◆ **Assignment**: Although the data below holds other lines too, output only those from the line with "Converting to an LLC has" up to and including the line with "the company's profits.", exactly as they appear.

◆ **Dataset records**:

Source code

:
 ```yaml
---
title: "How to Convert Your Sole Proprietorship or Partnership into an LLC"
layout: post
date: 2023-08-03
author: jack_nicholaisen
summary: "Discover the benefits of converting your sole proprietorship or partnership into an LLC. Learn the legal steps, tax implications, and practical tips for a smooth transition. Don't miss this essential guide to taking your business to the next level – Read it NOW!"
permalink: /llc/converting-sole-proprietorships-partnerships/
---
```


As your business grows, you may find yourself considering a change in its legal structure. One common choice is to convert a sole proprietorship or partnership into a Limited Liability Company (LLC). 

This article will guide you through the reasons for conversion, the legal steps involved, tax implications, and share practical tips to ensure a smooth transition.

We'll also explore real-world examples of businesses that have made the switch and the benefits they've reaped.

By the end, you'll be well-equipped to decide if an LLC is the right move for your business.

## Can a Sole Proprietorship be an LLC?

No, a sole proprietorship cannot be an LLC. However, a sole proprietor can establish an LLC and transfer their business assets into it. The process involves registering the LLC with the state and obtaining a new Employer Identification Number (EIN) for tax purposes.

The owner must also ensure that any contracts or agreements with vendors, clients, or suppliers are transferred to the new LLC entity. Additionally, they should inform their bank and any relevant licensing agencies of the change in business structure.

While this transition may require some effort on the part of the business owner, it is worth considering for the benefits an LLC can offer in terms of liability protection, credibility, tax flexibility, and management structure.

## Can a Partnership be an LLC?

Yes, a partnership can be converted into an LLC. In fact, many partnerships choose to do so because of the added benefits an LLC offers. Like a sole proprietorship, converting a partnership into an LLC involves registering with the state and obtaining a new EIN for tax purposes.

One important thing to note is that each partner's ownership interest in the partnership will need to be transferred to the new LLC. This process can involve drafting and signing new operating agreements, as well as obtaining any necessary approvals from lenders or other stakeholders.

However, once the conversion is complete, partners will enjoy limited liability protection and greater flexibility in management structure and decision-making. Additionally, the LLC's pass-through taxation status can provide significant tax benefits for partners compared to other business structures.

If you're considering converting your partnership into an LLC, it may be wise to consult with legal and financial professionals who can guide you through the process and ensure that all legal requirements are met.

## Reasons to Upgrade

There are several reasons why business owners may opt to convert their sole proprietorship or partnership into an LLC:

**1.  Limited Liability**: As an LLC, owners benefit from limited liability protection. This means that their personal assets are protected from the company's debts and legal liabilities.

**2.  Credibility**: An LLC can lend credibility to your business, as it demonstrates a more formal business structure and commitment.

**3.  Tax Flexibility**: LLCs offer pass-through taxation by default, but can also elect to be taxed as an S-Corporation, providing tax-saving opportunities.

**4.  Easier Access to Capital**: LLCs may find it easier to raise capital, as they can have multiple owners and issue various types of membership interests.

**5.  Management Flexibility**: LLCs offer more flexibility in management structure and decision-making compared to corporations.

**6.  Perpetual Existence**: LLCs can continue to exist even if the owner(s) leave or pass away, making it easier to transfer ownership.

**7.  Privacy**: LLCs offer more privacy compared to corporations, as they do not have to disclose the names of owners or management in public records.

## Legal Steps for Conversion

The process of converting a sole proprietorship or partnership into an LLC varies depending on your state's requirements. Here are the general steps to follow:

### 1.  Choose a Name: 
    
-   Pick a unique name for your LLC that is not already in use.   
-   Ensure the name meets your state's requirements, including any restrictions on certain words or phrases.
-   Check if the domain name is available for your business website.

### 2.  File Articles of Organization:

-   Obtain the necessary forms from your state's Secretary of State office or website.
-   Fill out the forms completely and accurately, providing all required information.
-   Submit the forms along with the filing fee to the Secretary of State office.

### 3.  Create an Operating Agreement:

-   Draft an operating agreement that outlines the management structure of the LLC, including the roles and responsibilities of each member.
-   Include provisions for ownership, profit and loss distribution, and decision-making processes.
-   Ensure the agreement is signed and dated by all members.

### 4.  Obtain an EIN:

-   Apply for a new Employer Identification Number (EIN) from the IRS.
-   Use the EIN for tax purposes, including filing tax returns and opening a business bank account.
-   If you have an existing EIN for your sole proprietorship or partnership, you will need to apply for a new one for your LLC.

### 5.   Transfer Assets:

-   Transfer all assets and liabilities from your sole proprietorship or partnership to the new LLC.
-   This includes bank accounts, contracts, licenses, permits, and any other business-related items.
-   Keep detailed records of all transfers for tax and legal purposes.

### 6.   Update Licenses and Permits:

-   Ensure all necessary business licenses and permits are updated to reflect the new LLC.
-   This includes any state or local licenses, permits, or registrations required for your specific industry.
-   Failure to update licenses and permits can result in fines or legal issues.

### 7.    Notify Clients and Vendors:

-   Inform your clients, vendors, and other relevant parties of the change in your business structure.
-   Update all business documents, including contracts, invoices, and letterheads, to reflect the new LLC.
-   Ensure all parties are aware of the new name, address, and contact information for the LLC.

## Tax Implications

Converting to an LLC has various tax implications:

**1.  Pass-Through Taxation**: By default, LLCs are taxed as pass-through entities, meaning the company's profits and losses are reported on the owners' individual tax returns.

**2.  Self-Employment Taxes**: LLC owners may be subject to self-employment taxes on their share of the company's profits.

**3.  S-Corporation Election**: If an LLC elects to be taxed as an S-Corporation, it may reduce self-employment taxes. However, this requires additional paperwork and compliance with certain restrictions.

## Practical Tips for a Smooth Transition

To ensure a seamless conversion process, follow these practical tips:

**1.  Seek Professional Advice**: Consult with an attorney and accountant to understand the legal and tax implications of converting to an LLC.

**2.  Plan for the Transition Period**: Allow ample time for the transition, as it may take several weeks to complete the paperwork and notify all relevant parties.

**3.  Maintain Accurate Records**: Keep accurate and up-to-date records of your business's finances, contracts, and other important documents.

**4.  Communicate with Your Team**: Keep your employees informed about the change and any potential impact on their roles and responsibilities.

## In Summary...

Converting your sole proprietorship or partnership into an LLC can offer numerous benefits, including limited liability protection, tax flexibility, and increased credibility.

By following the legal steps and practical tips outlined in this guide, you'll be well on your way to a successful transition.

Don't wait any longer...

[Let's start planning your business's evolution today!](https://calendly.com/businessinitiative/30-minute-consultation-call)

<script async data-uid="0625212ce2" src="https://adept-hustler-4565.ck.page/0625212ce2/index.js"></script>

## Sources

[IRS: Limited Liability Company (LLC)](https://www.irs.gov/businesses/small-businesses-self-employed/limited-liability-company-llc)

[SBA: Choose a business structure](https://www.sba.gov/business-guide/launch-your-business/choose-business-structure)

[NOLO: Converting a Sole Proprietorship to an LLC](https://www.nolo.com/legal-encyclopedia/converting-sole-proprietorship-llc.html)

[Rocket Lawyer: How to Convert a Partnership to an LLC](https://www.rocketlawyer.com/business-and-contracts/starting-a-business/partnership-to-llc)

◆ **Solved exercise**:
Converting to an LLC has various tax implications:

**1.  Pass-Through Taxation**: By default, LLCs are taxed as pass-through entities, meaning the company's profits and losses are reported on the owners' individual tax returns.

**2.  Self-Employment Taxes**: LLC owners may be subject to self-employment taxes on their share of the company's profits.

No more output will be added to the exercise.